The above command will create OVS bridge of type "P4" with uBPF datapath and will inject the target binary (uBPF bytecode) to the uBPF datapath, so that packets can be handled by a user-configured pipeline. Then, a user can simply add ports to a bridge.

The ovs-ofctl tool should be disabled for a P4 bridge, for example:

ovs-ofctl dump-flows br0
ERROR: OpenFlow tools are disabled for P4-capable bridge br0

Note! The current version informs a user by returning the below message if ovs-ofctl is used for P4 bridge. For P4 bridge ovs-ofctl will just not work as P4 bridge does not expose OpenFlow interface.

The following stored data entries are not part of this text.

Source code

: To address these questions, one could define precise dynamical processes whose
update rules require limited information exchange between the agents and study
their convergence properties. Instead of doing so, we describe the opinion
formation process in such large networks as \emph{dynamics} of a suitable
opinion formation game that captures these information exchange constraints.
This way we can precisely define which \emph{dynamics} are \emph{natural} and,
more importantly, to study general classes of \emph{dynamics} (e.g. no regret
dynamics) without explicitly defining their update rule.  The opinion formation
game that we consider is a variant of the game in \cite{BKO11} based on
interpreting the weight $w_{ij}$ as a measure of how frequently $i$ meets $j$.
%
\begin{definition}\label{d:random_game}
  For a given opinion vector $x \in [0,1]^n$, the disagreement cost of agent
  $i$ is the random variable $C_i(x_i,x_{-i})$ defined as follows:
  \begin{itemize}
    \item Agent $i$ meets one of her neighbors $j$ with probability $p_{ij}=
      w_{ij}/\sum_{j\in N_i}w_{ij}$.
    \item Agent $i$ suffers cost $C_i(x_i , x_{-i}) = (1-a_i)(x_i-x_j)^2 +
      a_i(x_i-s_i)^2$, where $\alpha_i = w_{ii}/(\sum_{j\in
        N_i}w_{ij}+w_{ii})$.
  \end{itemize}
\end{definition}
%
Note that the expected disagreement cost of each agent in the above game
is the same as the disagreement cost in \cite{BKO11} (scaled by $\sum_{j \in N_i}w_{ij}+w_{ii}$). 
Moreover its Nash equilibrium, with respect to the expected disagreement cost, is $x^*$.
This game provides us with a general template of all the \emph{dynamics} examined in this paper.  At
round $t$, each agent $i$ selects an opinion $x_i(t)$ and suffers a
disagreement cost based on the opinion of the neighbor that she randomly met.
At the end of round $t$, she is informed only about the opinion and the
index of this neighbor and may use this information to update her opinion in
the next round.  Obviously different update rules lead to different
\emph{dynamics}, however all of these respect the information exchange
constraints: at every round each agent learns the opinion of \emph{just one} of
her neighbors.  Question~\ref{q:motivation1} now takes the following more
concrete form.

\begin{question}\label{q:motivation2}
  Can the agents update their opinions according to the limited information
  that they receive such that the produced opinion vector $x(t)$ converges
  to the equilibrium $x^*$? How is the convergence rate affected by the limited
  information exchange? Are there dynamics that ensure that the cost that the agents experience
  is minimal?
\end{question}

ovs-ofctl: br0 is not an OpenFlow bridge or a socket

The ovs-p4ctl should be used to manage and configure P4Runtime-based OVS bridge. The example commands could look as follows:

ovs-p4ctl --help
ovs-p4ctl: P4Runtime switch management utility
For P4Runtime switches:
  show SWITCH                       show P4Runtime information
  dump-tables SWITCH                print table stats
  dump-table SWITCH TABLE           print table information
  
  add-pipe SWITCH                   inserts P4 program to the switch
  set-pipe  SWITCH                  inserts and activates P4 program
  get-pipe  SWITCH                  gets current P4 program
  
  add-entry SWITCH TABLE <ENTRY>    adds table entry
  del-entry SWITCH TABLE <MATCH>    deletes table entries with given MATCH
  dump-entry SWITCH TABLE           prints table entries of TABLE

Test results

The performance of P4-OvS has been preliminary tested and the results are shown below. With prototyped version of uBPF datapath it is able to achieve a bit worse throughput than OVS-DPDK. Note that DPDK configuration could not be optimal and performance could be tuned, but the same environment was used for both OVS-DPDK and P4-OvS.

Performance results

Use cases

Where do I see the application for a high-performance P4 software switch?

  • Extensible, customizable hypervisor switch - Open vSwitch is widely used as a hypervisor switch (e.g. for OpenStack). The user-configurable version could also be used as a hypervisor switch and it will allow cloud providers to customize their network on demand and innovate faster.
  • Low cost, programmable "bare metal" switch on commodity server - with constantly changing users' demands the network fabric must be customized and a new network features must be deployed on demand. The P4-OvS may be a foundation for a low-cost, programmable network switch for DC fabric.
  • Data plane components of VNFs - the VNF providers may use P4-OvS to build high-performance data plane of VNFs (e.g. 5G UPF).

Appendix A - Implementation

In this section the implementation-specific aspects are described.

The following modifications have been applied to original OVS code to enable P4 datapath:

  • The new parameter (p4, boolean type) has been added to the database model of OVS Bridge.

  • New directory (p4rt/) added. It contains P4- and P4Runtime-related files (e.g. implementation of P4Runtime abstractions, and P4Runtime provider).

  • The struct bridge in bridge.c has been extended with the new field struct p4rt *p4rt, which represents P4Runtime switch abstraction (similar to struct ofproto and OpenFlow switch abstraction).

  • The bridge may be of either type "P4" or "OpenFlow" (bot not both). Thus, in the bridge.c there are if-else statements that checks, whether bridge is of type P4. The OpenFlow-specific functions are "blocked" for P4 bridge.

  • dpif-netdev.c / create_dp_netdev() - the memory allocation has been moved outside the create_dp_netdev() function (to construct_dp_netdev()), to allow dpif-ubpf to re-use a part of dpif-netdev. Basically, for the sake of fast prototyping some dpif-netdev.c structs and functions has been moved to dpif-netdev.h, what probably is not the best idea and is not a target solution.

  • The dpif-provider is shared between OpenFlow datapath interface and P4Runtime datapath interface. The struct dpif_class has been extended with functions dedicated only for P4 (reconfigurable) datapath. These functions should not be implemented by OpenFlow datapath interface.